Permessi retribuiti: la normativa
Su questa questione -ricorda l’Avvocato Altieri – si è espressa la costante giurisprudenza e anche l’ARAN. Partiamo come sempre dalla norma di riferimento che è l’art.15, comma 2, del CCNL 2006-2009, che dispone che “Il dipendente della scuola con contratto di lavoro a tempo indeterminato, ha diritto, a domanda, nell’anno scolastico, a tre giorni di permesso retribuito per motivi personali o familiari documentati anche mediante autocertificazione”.

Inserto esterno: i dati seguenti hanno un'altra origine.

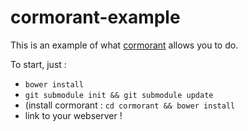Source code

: # cormorant-example
This is an example of what [cormorant](http://www.github.com/adrienthiery/cormorant)
allows you to do.

To start, just :
 * ```bower install```
 * ```git submodule init && git submodule update```
 * (install cormorant : ```cd cormorant && bower install```
 * link to your webserver !

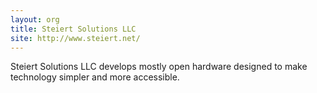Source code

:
 ```yaml
---
layout: org
title: Steiert Solutions LLC
site: http://www.steiert.net/
---
```

Steiert Solutions LLC develops mostly open hardware designed to make technology simpler and more accessible. 
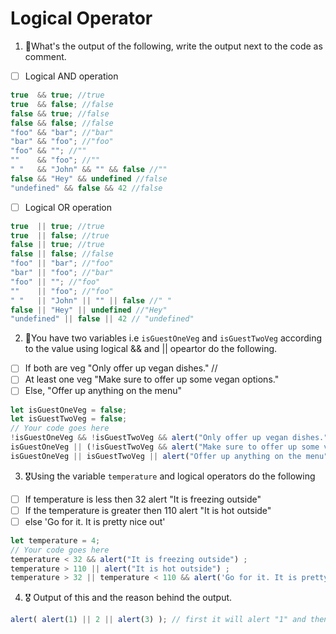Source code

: # Logical Operator

1. 🥇What's the output of the following, write the output next to the code as comment.

* [ ] Logical AND operation

```js
true  && true; //true
true  && false; //false
false && true; //false
false && false; //false
"foo" && "bar"; //"bar"
"bar" && "foo"; //"foo"
"foo" && ""; //""
""    && "foo"; //""
" "   && "John" && "" && false //""
false && "Hey" && undefined //false
"undefined" && false && 42 //false
```

* [ ] Logical OR operation
```js
true  || true; //true
true  || false; //true
false || true; //true
false || false; //false
"foo" || "bar"; //"foo"
"bar" || "foo"; //"bar"
"foo" || ""; //"foo"
""    || "foo"; //"foo"
" "   || "John" || "" || false //" "
false || "Hey" || undefined //"Hey"
"undefined" || false || 42 // "undefined"
```

2. 🥈You have two variables i.e `isGuestOneVeg` and  `isGuestTwoVeg` according to the value using logical && and || opeartor do the following.

* [ ] If both are veg "Only offer up vegan dishes." //
* [ ] At least one veg  "Make sure to offer up some vegan options."
* [ ] Else, "Offer up anything on the menu"
```js
let isGuestOneVeg = false;
let isGuestTwoVeg = false;
// Your code goes here   
!isGuestOneVeg && !isGuestTwoVeg && alert("Only offer up vegan dishes.") ;
isGuestOneVeg || (!isGuestTwoVeg && alert("Make sure to offer up some vegan options.")) ;
isGuestOneVeg || isGuestTwoVeg || alert("Offer up anything on the menu") ;
```


3. 🎖Using the variable `temperature` and logical operators do the following
* [ ] If temperature is less then 32 alert "It is freezing outside"
* [ ] If the temperature is greater then 110 alert "It is hot outside"
* [ ] else 'Go for it. It is pretty nice out'
```js
let temperature = 4;
// Your code goes here
temperature < 32 && alert("It is freezing outside") ;
temperature > 110 || alert("It is hot outside") ;
temperature > 32 || temperature < 110 && alert('Go for it. It is pretty nice out')
```

4. 🎖 Output of this and the reason behind the output.
```js
alert( alert(1) || 2 || alert(3) ); // first it will alert "1" and then it will alert 
```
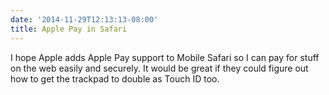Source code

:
 ```yaml
---
date: '2014-11-29T12:13:13-08:00'
title: Apple Pay in Safari
---
```


I hope Apple adds Apple Pay support to Mobile Safari so I can pay for stuff on the web easily and securely. It would be great if they could figure out how to get the trackpad to double as Touch ID too.
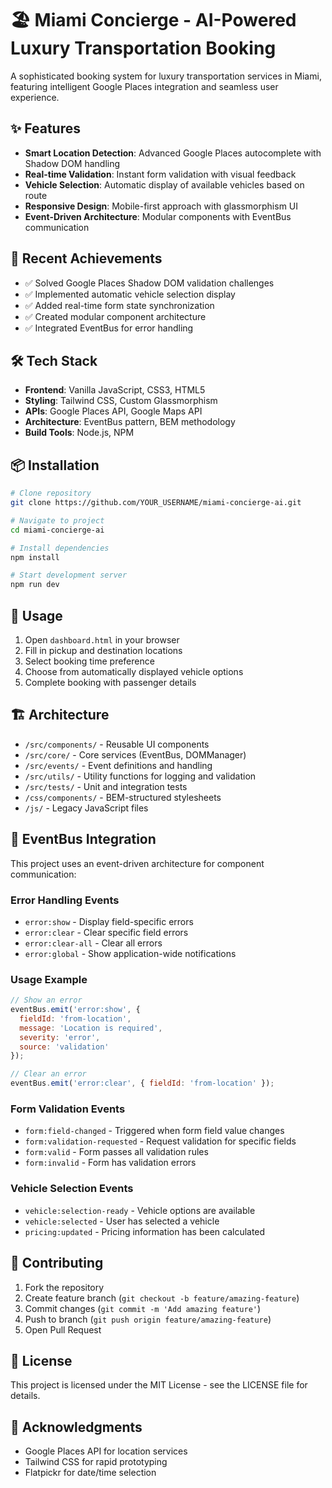 # 🏖️ Miami Concierge - AI-Powered Luxury Transportation Booking

A sophisticated booking system for luxury transportation services in Miami, featuring intelligent Google Places integration and seamless user experience.

## ✨ Features

- **Smart Location Detection**: Advanced Google Places autocomplete with Shadow DOM handling
- **Real-time Validation**: Instant form validation with visual feedback
- **Vehicle Selection**: Automatic display of available vehicles based on route
- **Responsive Design**: Mobile-first approach with glassmorphism UI
- **Event-Driven Architecture**: Modular components with EventBus communication

## 🚀 Recent Achievements

- ✅ Solved Google Places Shadow DOM validation challenges
- ✅ Implemented automatic vehicle selection display
- ✅ Added real-time form state synchronization
- ✅ Created modular component architecture
- ✅ Integrated EventBus for error handling

## 🛠️ Tech Stack

- **Frontend**: Vanilla JavaScript, CSS3, HTML5
- **Styling**: Tailwind CSS, Custom Glassmorphism
- **APIs**: Google Places API, Google Maps API
- **Architecture**: EventBus pattern, BEM methodology
- **Build Tools**: Node.js, NPM

## 📦 Installation

```bash
# Clone repository
git clone https://github.com/YOUR_USERNAME/miami-concierge-ai.git

# Navigate to project
cd miami-concierge-ai

# Install dependencies
npm install

# Start development server
npm run dev
```

## 🎯 Usage

1. Open `dashboard.html` in your browser
2. Fill in pickup and destination locations
3. Select booking time preference
4. Choose from automatically displayed vehicle options
5. Complete booking with passenger details

## 🏗️ Architecture

- `/src/components/` - Reusable UI components
- `/src/core/` - Core services (EventBus, DOMManager)
- `/src/events/` - Event definitions and handling
- `/src/utils/` - Utility functions for logging and validation
- `/src/tests/` - Unit and integration tests
- `/css/components/` - BEM-structured stylesheets
- `/js/` - Legacy JavaScript files

## 🔄 EventBus Integration

This project uses an event-driven architecture for component communication:

### Error Handling Events

- `error:show` - Display field-specific errors
- `error:clear` - Clear specific field errors  
- `error:clear-all` - Clear all errors
- `error:global` - Show application-wide notifications

### Usage Example

```javascript
// Show an error
eventBus.emit('error:show', {
  fieldId: 'from-location',
  message: 'Location is required',
  severity: 'error',
  source: 'validation'
});

// Clear an error
eventBus.emit('error:clear', { fieldId: 'from-location' });
```

### Form Validation Events

- `form:field-changed` - Triggered when form field value changes
- `form:validation-requested` - Request validation for specific fields
- `form:valid` - Form passes all validation rules
- `form:invalid` - Form has validation errors

### Vehicle Selection Events

- `vehicle:selection-ready` - Vehicle options are available
- `vehicle:selected` - User has selected a vehicle
- `pricing:updated` - Pricing information has been calculated

## 🤝 Contributing

1. Fork the repository
2. Create feature branch (`git checkout -b feature/amazing-feature`)
3. Commit changes (`git commit -m 'Add amazing feature'`)
4. Push to branch (`git push origin feature/amazing-feature`)
5. Open Pull Request

## 📄 License

This project is licensed under the MIT License - see the LICENSE file for details.

## 🙏 Acknowledgments

- Google Places API for location services
- Tailwind CSS for rapid prototyping
- Flatpickr for date/time selection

Sul punto, l’ARAN, con parere 2698 del 02.02.2011 ha chiarito che non è prevista dal Contratto la valutazione o la discrezionalità̀ del Dirigente sulle motivazioni addotte dal richiedente il permesso, e che né il Contratto (né altra norma di legge) contiene una elencazione esplicativa e dettagliata di quali siano i motivi personali e o familiari per cui è possibile fruire dei permessi. L’ARAN ha avuto modo di chiarire che il dipendente è tenuto a fornire una motivazione, personale o familiare, che deve rappresentare il presupposto giustificativo del permesso. Il Dirigente Scolastico valuterà solo quanto autocertificato dal dipendente in ordine alla sua veridicità, disciplina normativa sulle
autocertificazioni (DPR 445/2000).
Il Dirigente Scolastico non può sindacare sui motivi
In ogni caso i motivi addotti dal lavoratore non sono soggetti alla valutazione del Dirigente Scolastico. Infatti, la clausola prevede genericamente che tali permessi possono essere fruiti “per motivi personali e familiari” consentendo, quindi, a ciascun dipendente, di individuare le situazioni soggettive o le esigenze di carattere personale o familiare ritenute più opportune ai fini del ricorso a tale particolare tutela contrattuale.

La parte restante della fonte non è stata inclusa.